One of the least publicised of all NZBC activities is the Overseas Programme Section.

In 1963 it was becoming clear that the NZBC would require a special section to service the increasing number of requests received from overseas for New Zealand programmes; and also to provide material required for exchange schemes organised by the three international broadcasting organisations to which the NZBC belonged-the Asian and European Broadcasting Unions and the Commonwealth Broadcasting Conference.

In addition, NZBC programme schedules had for some years been enriched by material received without charge from over- seas broadcasting organisations and there was an obligation on the Corporation to make pro- grammes available in return.

At this time too, many of the larger broadcasting organisations overseas were operating established transcription services (all except the BBC) on a "no charge” basis, and the NZBC felt it should take advantage of this means of projecting an informed and objective image of New Zealand.

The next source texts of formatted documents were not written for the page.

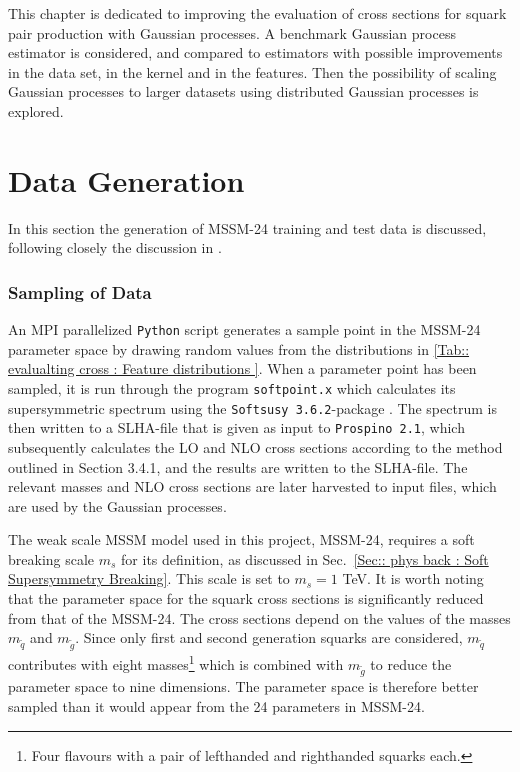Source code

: \documentclass[twoside,english]{uiofysmaster}
\begin{document}
{This chapter is dedicated to improving the evaluation of cross sections for squark pair production with Gaussian processes. A benchmark Gaussian process estimator is considered, and compared to estimators with possible improvements in the data set, in the kernel and in the features. Then the possibility of scaling Gaussian processes to larger datasets using distributed Gaussian processes is explored.

\section{Data Generation}

In this section the generation of MSSM-24 training and test data is discussed, following closely the discussion in \cite{sparre2018fast}. 

\subsubsection{Sampling of Data}

An MPI parallelized \verb|Python| script generates a sample point in the MSSM-24 parameter space by drawing random values from the distributions in \autoref{Tab:: evalualting cross : Feature distributions }. When a parameter point has been sampled, it is run through the program \verb|softpoint.x| which calculates its supersymmetric spectrum using the \verb|Softsusy 3.6.2|-package \cite{ALLANACH2002305}. The spectrum is then written to a SLHA-file \cite{skands2004susy} that is given as input to \verb|Prospino 2.1|, which subsequently calculates the LO and NLO cross sections according to the method outlined in Section 3.4.1, and the results are written to the SLHA-file. The relevant masses and NLO cross sections are later harvested to input files, which are used by the Gaussian processes. 

The weak scale MSSM model used in this project, MSSM-24, requires a soft breaking scale $m_s$ for its definition, as discussed in Sec.~\ref{Sec:: phys back : Soft Supersymmetry Breaking}. This scale is set to $m_s=1$ TeV. It is worth noting that the parameter space for the squark cross sections is significantly reduced from that of the MSSM-24. The cross sections depend on the values of the masses $m_{\widetilde{q}}$ and $m_{\widetilde{g}}$. Since only first and second generation squarks are considered, $m_{\widetilde{q}}$ contributes with eight masses\footnote{Four flavours with a pair of lefthanded and righthanded squarks each.} which is combined with $m_{\widetilde{g}}$ to reduce the parameter space to nine dimensions. The parameter space is therefore better sampled than it would appear from the 24 parameters in MSSM-24.

}
\end{document}
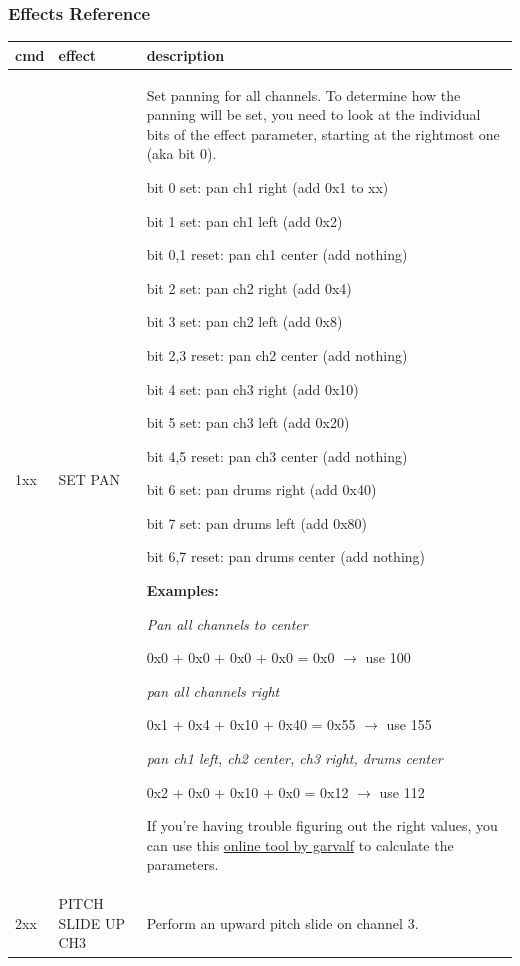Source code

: \documentclass[12pt]{report}	%
\begin{document}
\newpage
\subsubsection{Effects Reference}
\label{sec:fx}

\begin{longtable}{p{} p{} p{}}
\textbf{cmd} & \textbf{effect} & \textbf{description} \\
\hline
1xx & SET PAN & Set panning for all channels. To determine how the panning will be set, you need to look at the individual bits of the effect parameter, starting at the rightmost one (aka bit 0). \newline

bit 0 set: pan ch1 right (add 0x1 to xx)

bit 1 set: pan ch1 left (add 0x2)

bit 0,1 reset: pan ch1 center (add nothing)

bit 2 set: pan ch2 right (add 0x4)

bit 3 set: pan ch2 left (add 0x8)

bit 2,3 reset: pan ch2 center (add nothing)

bit 4 set: pan ch3 right (add 0x10)

bit 5 set: pan ch3 left (add 0x20)

bit 4,5 reset: pan ch3 center (add nothing)

bit 6 set: pan drums right (add 0x40)

bit 7 set: pan drums left (add 0x80)

bit 6,7 reset: pan drums center (add nothing) \newline

\textbf{Examples:} \newline

\emph{Pan all channels to center}

0x0 + 0x0 + 0x0 + 0x0 = 0x0 $\rightarrow$ use 100 \newline

\emph{pan all channels right}

0x1 + 0x4 + 0x10 + 0x40 = 0x55 $\rightarrow$ use 155 \newline

\emph{pan ch1 left, ch2 center, ch3 right, drums center}

0x2 + 0x0 + 0x10 + 0x0 = 0x12 $\rightarrow$ use 112 \newline

If you're having trouble figuring out the right values, you can use this \href{http://garvalf.online.fr/temp/ht2_panning.html}{online tool by garvalf} to calculate the parameters. \\
\hline
2xx & PITCH SLIDE UP CH3 & Perform an upward pitch slide on channel 3.


\end{longtable}
\end{document}
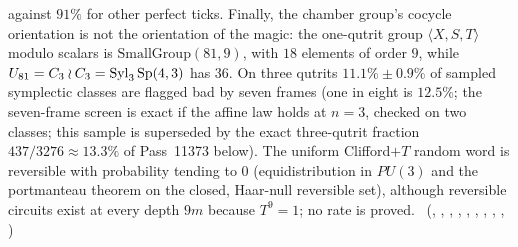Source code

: against $91\%$ for other perfect ticks. Finally, the chamber group's cocycle orientation is not the orientation of the
magic: the one-qutrit group $\langle X,S,T\rangle$ modulo scalars is $\mathrm{SmallGroup}(81,9)$, with $18$ elements of order
$9$, while $U_{81}=C_3\wr C_3=\mathrm{Syl}_3\,\Sp(4,3)$ has $36$. On three qutrits $11.1\%\pm0.9\%$ of sampled symplectic classes are flagged bad by seven frames (one in eight is $12.5\%$; the seven-frame screen is exact if the affine law holds at $n=3$, checked on two classes; this sample is superseded by the exact three-qutrit fraction $437/3276\approx13.3\%$ of Pass~11373 below). The uniform
Clifford$+T$ random word is reversible with probability tending to $0$ (equidistribution in $PU(3)$ and the portmanteau
theorem on the closed, Haar-null reversible set), although reversible circuits exist at every depth $9m$ because
$T^9=1$; no rate is proved. \tierC\ (,
, ,
, ,
, ,
, ,
)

J. Reed, Manager Overseas Programme Section
J. Reed, Manager Overseas Programme Section

In December 1964, the Overseas Programme Exchange Section was established (the word "Exchange" was dropped from the title in 1970), and the first programme issue was despatched in April 1965. It included four programmes by the Symphony Orchestra, five of Māori music, two features and three short talks.

One year later, in May 1966, the section had become involved in TV exchange schemes for the ABU and EBU. Both of these schemes are still operating.

In this same year programme publicity sheets for both radio and television were being sent to eighty-nine organisations. By 1967, this number had increased to one hundred and ten and the section had sold its first two TV features.

By 1969, filming in colour had commenced and in that year an NZBC television programme won first prize in the Cultural Section of an International film festival held in Barcelona.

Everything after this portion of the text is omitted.